*Instructions to follow*
Below are some entries; reproduce them exactly and leave every picture out.

(Extracted data entries)

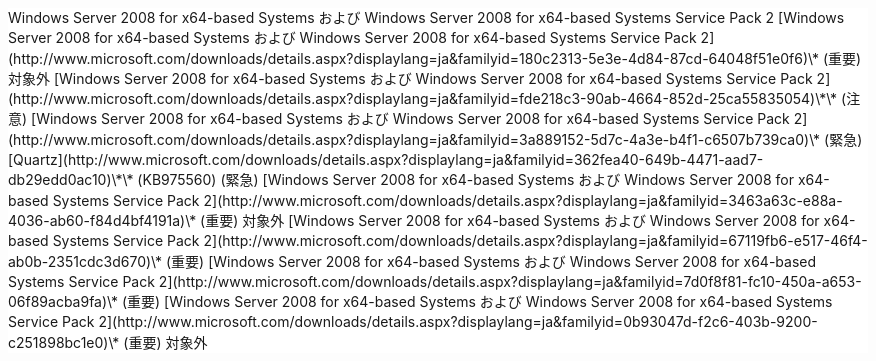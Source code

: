 <td style="border:1px solid black;">
Windows Server 2008 for x64-based Systems および Windows Server 2008 for x64-based Systems Service Pack 2
</td>
<td style="border:1px solid black;">
[Windows Server 2008 for x64-based Systems および Windows Server 2008 for x64-based Systems Service Pack 2](http://www.microsoft.com/downloads/details.aspx?displaylang=ja&familyid=180c2313-5e3e-4d84-87cd-64048f51e0f6)\*  
(重要)
</td>
<td style="border:1px solid black;">
対象外
</td>
<td style="border:1px solid black;">
[Windows Server 2008 for x64-based Systems および Windows Server 2008 for x64-based Systems Service Pack 2](http://www.microsoft.com/downloads/details.aspx?displaylang=ja&familyid=fde218c3-90ab-4664-852d-25ca55835054)\*\*  
(注意)
</td>
<td style="border:1px solid black;">
[Windows Server 2008 for x64-based Systems および Windows Server 2008 for x64-based Systems Service Pack 2](http://www.microsoft.com/downloads/details.aspx?displaylang=ja&familyid=3a889152-5d7c-4a3e-b4f1-c6507b739ca0)\*  
(緊急)
</td>
<td style="border:1px solid black;">
[Quartz](http://www.microsoft.com/downloads/details.aspx?displaylang=ja&familyid=362fea40-649b-4471-aad7-db29edd0ac10)\*\*  
(KB975560)  
(緊急)
</td>
<td style="border:1px solid black;">
[Windows Server 2008 for x64-based Systems および Windows Server 2008 for x64-based Systems Service Pack 2](http://www.microsoft.com/downloads/details.aspx?displaylang=ja&familyid=3463a63c-e88a-4036-ab60-f84d4bf4191a)\*  
(重要)
</td>
<td style="border:1px solid black;">
対象外
</td>
<td style="border:1px solid black;">
[Windows Server 2008 for x64-based Systems および Windows Server 2008 for x64-based Systems Service Pack 2](http://www.microsoft.com/downloads/details.aspx?displaylang=ja&familyid=67119fb6-e517-46f4-ab0b-2351cdc3d670)\*  
(重要)
</td>
<td style="border:1px solid black;">
[Windows Server 2008 for x64-based Systems および Windows Server 2008 for x64-based Systems Service Pack 2](http://www.microsoft.com/downloads/details.aspx?displaylang=ja&familyid=7d0f8f81-fc10-450a-a653-06f89acba9fa)\*  
(重要)
</td>
<td style="border:1px solid black;">
[Windows Server 2008 for x64-based Systems および Windows Server 2008 for x64-based Systems Service Pack 2](http://www.microsoft.com/downloads/details.aspx?displaylang=ja&familyid=0b93047d-f2c6-403b-9200-c251898bc1e0)\*  
(重要)
</td>
<td style="border:1px solid black;">
対象外
</td>
</tr>
<tr>
<td style="border:1px solid black;">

*Answer for this exercise*
Source code

: <td style="border:1px solid black;">
Windows Server 2008 for x64-based Systems および Windows Server 2008 for x64-based Systems Service Pack 2
</td>
<td style="border:1px solid black;">
[Windows Server 2008 for x64-based Systems および Windows Server 2008 for x64-based Systems Service Pack 2](http://www.microsoft.com/downloads/details.aspx?displaylang=ja&familyid=180c2313-5e3e-4d84-87cd-64048f51e0f6)\*  
(重要)
</td>
<td style="border:1px solid black;">
対象外
</td>
<td style="border:1px solid black;">
[Windows Server 2008 for x64-based Systems および Windows Server 2008 for x64-based Systems Service Pack 2](http://www.microsoft.com/downloads/details.aspx?displaylang=ja&familyid=fde218c3-90ab-4664-852d-25ca55835054)\*\*  
(注意)
</td>
<td style="border:1px solid black;">
[Windows Server 2008 for x64-based Systems および Windows Server 2008 for x64-based Systems Service Pack 2](http://www.microsoft.com/downloads/details.aspx?displaylang=ja&familyid=3a889152-5d7c-4a3e-b4f1-c6507b739ca0)\*  
(緊急)
</td>
<td style="border:1px solid black;">
[Quartz](http://www.microsoft.com/downloads/details.aspx?displaylang=ja&familyid=362fea40-649b-4471-aad7-db29edd0ac10)\*\*  
(KB975560)  
(緊急)
</td>
<td style="border:1px solid black;">
[Windows Server 2008 for x64-based Systems および Windows Server 2008 for x64-based Systems Service Pack 2](http://www.microsoft.com/downloads/details.aspx?displaylang=ja&familyid=3463a63c-e88a-4036-ab60-f84d4bf4191a)\*  
(重要)
</td>
<td style="border:1px solid black;">
対象外
</td>
<td style="border:1px solid black;">
[Windows Server 2008 for x64-based Systems および Windows Server 2008 for x64-based Systems Service Pack 2](http://www.microsoft.com/downloads/details.aspx?displaylang=ja&familyid=67119fb6-e517-46f4-ab0b-2351cdc3d670)\*  
(重要)
</td>
<td style="border:1px solid black;">
[Windows Server 2008 for x64-based Systems および Windows Server 2008 for x64-based Systems Service Pack 2](http://www.microsoft.com/downloads/details.aspx?displaylang=ja&familyid=7d0f8f81-fc10-450a-a653-06f89acba9fa)\*  
(重要)
</td>
<td style="border:1px solid black;">
[Windows Server 2008 for x64-based Systems および Windows Server 2008 for x64-based Systems Service Pack 2](http://www.microsoft.com/downloads/details.aspx?displaylang=ja&familyid=0b93047d-f2c6-403b-9200-c251898bc1e0)\*  
(重要)
</td>
<td style="border:1px solid black;">
対象外
</td>
</tr>
<tr>
<td style="border:1px solid black;">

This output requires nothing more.